Fly Guy #5: Fly High, Fly Guy! By Tedd Arnold. Cartwheel Books/Scholastic. $5.99.

      Informative board books featuring adorable animals are a sure winner in most families, and Knut: The Baby Polar Bear certainly qualifies. It is the latest version of the story of the little polar bear born in Germany at Zoo Berlin and raised by keeper Thomas Dörflein after its mother failed to care for it. There was some controversy over the decision to have the bear raised by people if its mother would not do so, but none of that would be appropriate in a board book, and none of it appears here. There is a brief background explanation about Knut on the back cover, but within the book there are only heartwarming pictures with simple text – the photo of Knut side-by-side with Thomas is a real gem, as are the ones showing Knut playing in his habitat. He looks so adorable and cuddly that kids will have to be reminded that this is a polar bear that will eventually grow very large and potentially dangerous. For now, Knut looks like a teddy bear come to life.

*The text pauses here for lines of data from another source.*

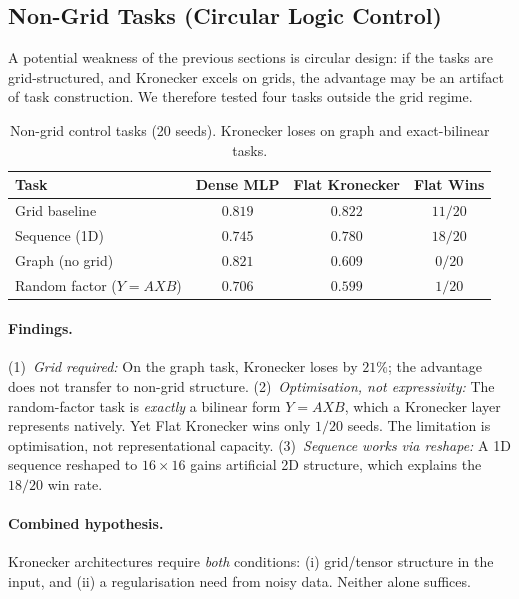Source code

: \documentclass[11pt,a4paper]{article}
\begin{document}
\subsection{Non-Grid Tasks (Circular Logic Control)}
\label{sec:non-grid}

A potential weakness of the previous sections is circular design: if
the tasks are grid-structured, and Kronecker excels on grids, the
advantage may be an artifact of task construction. We therefore tested
four tasks outside the grid regime.

\begin{table}[h]
\centering
\caption{Non-grid control tasks (20 seeds). Kronecker loses on graph
and exact-bilinear tasks.}
\label{tab:non-grid}
\small
\begin{tabular}{lccc}
\toprule
Task & Dense MLP & Flat Kronecker & Flat Wins \\
\midrule
Grid baseline        & $0.819$ & $0.822$ & $11/20$ \\
Sequence (1D)        & $0.745$ & $\mathbf{0.780}$ & $18/20$ \\
Graph (no grid)      & $\mathbf{0.821}$ & $0.609$ & $0/20$ \\
Random factor ($Y = AXB$) & $\mathbf{0.706}$ & $0.599$ & $1/20$ \\
\bottomrule
\end{tabular}
\end{table}

\paragraph{Findings.}
(1)~\emph{Grid required:} On the graph task, Kronecker loses by
$21\%$; the advantage does not transfer to non-grid structure.
(2)~\emph{Optimisation, not expressivity:} The random-factor task is
\emph{exactly} a bilinear form $Y = AXB$, which a Kronecker layer
represents natively. Yet Flat Kronecker wins only $1/20$ seeds.
The limitation is optimisation, not representational capacity.
(3)~\emph{Sequence works via reshape:} A 1D sequence reshaped to
$16 \times 16$ gains artificial 2D structure, which explains the
$18/20$ win rate.

\paragraph{Combined hypothesis.}
Kronecker architectures require \emph{both} conditions:
(i) grid/tensor structure in the input, and (ii) a regularisation
need from noisy data. Neither alone suffices.
\end{document}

      Insects appear less often in board books than mammals, simply because they lack the “cuddle factor.” But two new books featuring Smithsonian Institution photos get around that by focusing on how interesting everyday bugs can look in extreme close-ups. My Bug Book asks simple questions and gives the answers both in text and in pictures: “What lives underground and can lift heavy objects? A leaf-cutter ant!” Even the everyday ladybug (or ladybird) beetle and the noxious mosquito attain a certain level of grandeur when seen as closely as they are here. However, no insect in My Bug Book has the sheer visual splendor of the butterflies in My Butterfly Book, which follows the same format but includes butterflies alone. The color variations here are extraordinary, from the gray wings of the Eastern tailed blue butterfly to the brown wings with multicolored circles of the buckeye butterfly. Children charmed by these photos will enjoy looking for butterflies – these and many others – near their own homes.

      Kids slightly too old for board books will enjoy Tedd Arnold’s latest Fly Guy adventure, featuring a housefly that looks nothing like the realistic one in My Bug Book. The hero of Fly High, Fly Guy! is the pet of a boy named Buzz, whose name he can say (because flies go “buzz” all the time). This is one smart pet fly: denied the chance to go on a car trip with Buzz and the family because he might get lost, Fly Guy goes anyway – by sneaking into the trunk. He has a great time at the beach, at a museum, and at an amusement park, and of course is very easy to care for, since he eats garbage. Eventually the family – not Fly Guy – manages to get lost, and Fly Guy saves the day by finding Buzz’s home. The story is as silly and unrealistic as the board-book bug tales are serious and truthful. It can be fun for families to make room for both sorts of enjoyment.